I was weaned on comedy albums during my formative years. My parents had a fleet of LPs -- from back when comedy albums were popular to listen to at adult parties -- that included Bill Cosby, Bob Newhart, Vaughn Meader and Carlin. It was such a steady diet that it is, no doubt, what subtly led me into an ongoing career in comedy, from booking shows to performing improv and writing sketch comedy to this day.

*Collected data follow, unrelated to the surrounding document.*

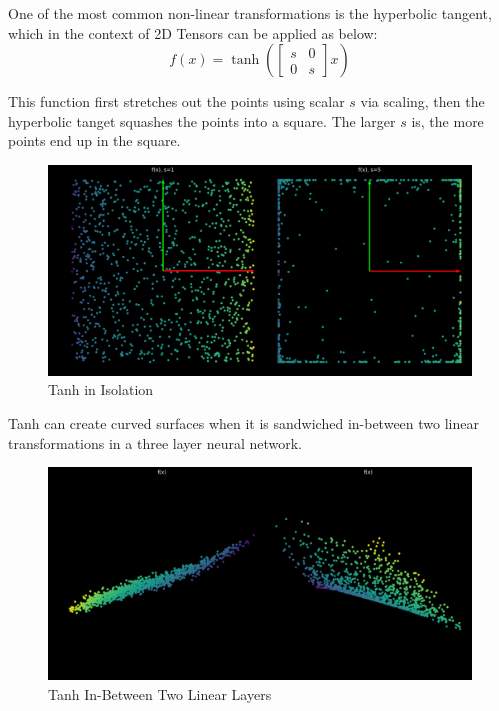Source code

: One of the most common non-linear transformations is the hyperbolic tangent, which in the context of 2D Tensors can be applied as below:
\[f(x) = \tanh(
\begin{bmatrix}
s & 0\\
0 & s
\end{bmatrix}
x)\]

This function first stretches out the points using scalar $s$ via scaling, then the hyperbolic tanget squashes the points into a square.
The larger $s$ is, the more points end up in the square.

\begin{figure}[h!]
\begin{center}
\includegraphics{labs/01/images/tanh.png}
\end{center} 
\caption{Tanh in Isolation}
\end{figure}

Tanh can create curved surfaces when it is sandwiched in-between two linear transformations in a three layer neural network.

\begin{figure}[h!]
\begin{center}
\includegraphics{labs/01/images/tanh_sandwich.png}
\end{center} 
\caption{Tanh In-Between Two Linear Layers}
\end{figure}
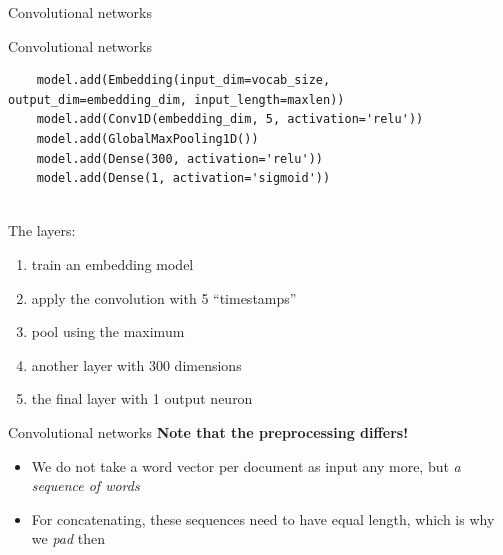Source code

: \documentclass[compress]{beamer}
\begin{document}
\begin{frame}{Convolutional networks}
	
\end{frame}



\begin{frame}[fragile]{Convolutional networks}
	\begin{lstlisting}
	model.add(Embedding(input_dim=vocab_size, output_dim=embedding_dim, input_length=maxlen))
	model.add(Conv1D(embedding_dim, 5, activation='relu'))
	model.add(GlobalMaxPooling1D())
	model.add(Dense(300, activation='relu'))
	model.add(Dense(1, activation='sigmoid'))
	
	\end{lstlisting}	
	The layers:	
	\begin{enumerate}[<+->]
		\item train an embedding model
		\item apply the convolution with 5 ``timestamps''
		\item pool using the maximum
		\item another layer with 300 dimensions
		\item the final layer with 1 output neuron
	\end{enumerate}
\end{frame}


\begin{frame}{Convolutional networks}
	\textbf{Note that the preprocessing differs!}
	
	\begin{itemize}
		\item We do not take a word vector per document as input any more, but \emph{a sequence of words}
		\item For concatenating, these sequences need to have equal length, which is why we \emph{pad} then
	\end{itemize}
	
\end{frame}
\end{document}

Carlin's career in the 60's and 70's mirrored a shift in consciousness that was happening in America. He went from being a buttoned-down, necktie-wearing, straight-laced funnyman to a long-haired, blue-jeans-and-t-shirt hilarious counter-culture dude in the course of a decade. The comedic voice for an angry generation, Carlin's "Seven Words You Can't Say On TV" was the most popular tip of an devastating comic iceberg that wasn't afraid to sail full-tilt into whatever social conventions stood in its way.
"Fighting for peace is like screwing for virginity."
The heir apparent to Lenny Bruce, he helped to push the door open wider for comedian-philosophers to step out of the darkness and onto the comedy club stages. Performers who had a message but, like Carlin, wanted to wrap it up in a way that would make it not only palatable but in a form that would be passed along at the water cooler, or on the way to work.
In his later years, his anger seemed to turn more inward but his observations were no less relevant. Less political perhaps but still biting, sarcastic and razor-sharp as he held his sardonic mirror up to society's foibles and screw-ups. He slowly evaporated from the mainstream comedy flow as younger performers, now able to more freely access the Seven Words that Carlin had helped to liberate, used them more and more gratuitously. Robbed of their shock value, those words became more or less the punctuation in a comedic language that's become more formula than content.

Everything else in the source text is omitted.